In step ii), the drying and carbonization of the biomass-derived material is performed at 150 to 900 ° C. for 0.1 to 10 hours.

In addition, to improve the penetration of the biomass-derived material to the hydrophilic surface of the coal, characterized in that it comprises the step of aging the paste at room temperature, atmospheric pressure before performing step ii).

The aging time of the paste aging step is characterized in that 5 to 240 hours.

The biomass-derived material is characterized in that it performs the function of a binder for hybrid coal molding.

In addition, the present invention as another solution for controlling the moisture resorption rate of the high calorific value hybrid coal to a lower state i) kneading coal with a solution of biomass-derived material to form a paste; ii) aging the paste at room temperature and atmospheric pressure for 5 to 240 hours; iii) predrying the aged paste; And iv) subjecting the pre-dried paste to a carbonization furnace to simultaneously dry and carbonize the biomass-derived material, wherein the biomass-derived carbon component is coated on the hydrophilic surface of the coal using a two-step drying process.
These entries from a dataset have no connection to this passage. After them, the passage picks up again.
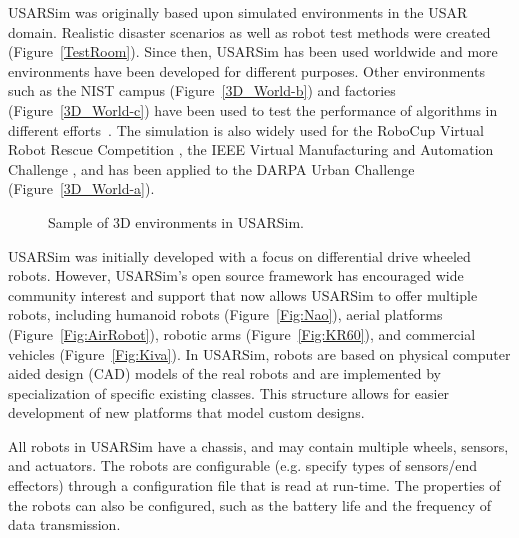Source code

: USARSim was originally based upon simulated environments in the USAR domain. Realistic disaster scenarios as well as robot test methods were created (Figure~\ref{TestRoom}).
Since then, USARSim has been used worldwide and more environments have been developed for different purposes. Other environments such as the NIST campus (Figure~\ref{3D_World-b}) and factories (Figure~\ref{3D_World-c}) have been used to test the performance of algorithms in different efforts~\cite{WANG.HFES.2005,BALAGUER.IROS.2008,KOOTBALLY.ITEA.2010}. The simulation is also widely used for the RoboCup Virtual Robot Rescue Competition \cite{RoboCupWeb}, the IEEE Virtual Manufacturing and Automation Challenge \cite{VMACWeb}, and has been applied to the DARPA Urban Challenge (Figure~\ref{3D_World-a}).

\begin{figure}[t!]
\centering
{}\qquad
{}\qquad
{}\qquad%
\caption{Sample of 3D environments in USARSim.} \label{3D_World}
\end{figure}

USARSim was initially developed with a focus on differential drive wheeled robots. However, USARSim's open source framework has encouraged wide community interest and support that now allows USARSim to offer multiple robots, including humanoid robots (Figure~\ref{Fig:Nao}), aerial platforms (Figure~\ref{Fig:AirRobot}), robotic arms (Figure~\ref{Fig:KR60}), and commercial vehicles (Figure~\ref{Fig:Kiva}). In USARSim, robots are based on physical computer aided design (CAD) models of the real
robots and are implemented by specialization of specific existing classes. This structure allows for easier development of new platforms that model custom designs.

All robots in USARSim have a chassis, and may contain multiple wheels, sensors, and
actuators. The robots are configurable (e.g. specify types of
sensors/end effectors) through a configuration file that is read at run-time. The properties of the robots can
also be configured, such as the battery life and the frequency of
data transmission.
A method for producing a high calorific value hybrid coal and a high calorific value hybrid coal produced thereby are provided.

In addition, the present invention includes the step of forming a hybrid coal slurry by adding the hybrid coal obtained by the above production method to any one of a dispersion medium selected from water / alcohol, water / surfactant or water / alcohol / surfactant, It provides a method for producing a high concentration hybrid coal slurry.

The water / alcohol dispersion medium is characterized in that the weight ratio of alcohol / water is 0.01 ~ 0.99.

The alcohol of the water / alcohol dispersion medium is characterized in that one selected from methanol, ethanol or propanol.

The surfactant may be formed of CWM1002 (formaldehyde condensate of sodium naphthalene sulfonate), CWM1001 (polymer sulfonate), Na-CMC (carboxymethyl cellulose), Na-DBS (Alkylbenzene sulfate), Na-LS (alkylsulfate sodium salt), NP1020 (alkylphenol ethyleneoxide (NP1020) 10)), NP1060 (alkylphenol ethyleneoxide (50)), CA1053 (casteroil ethyleneoxide (50)), ATLOX4913 (methyl methacrylate graft copolymer), characterized in that any one selected from cetyltrimethylammonium brimide or cetyltrimethylammonium chloride.

The present invention also provides a high concentration hybrid coal slurry prepared by the method for producing a high concentration hybrid coal slurry.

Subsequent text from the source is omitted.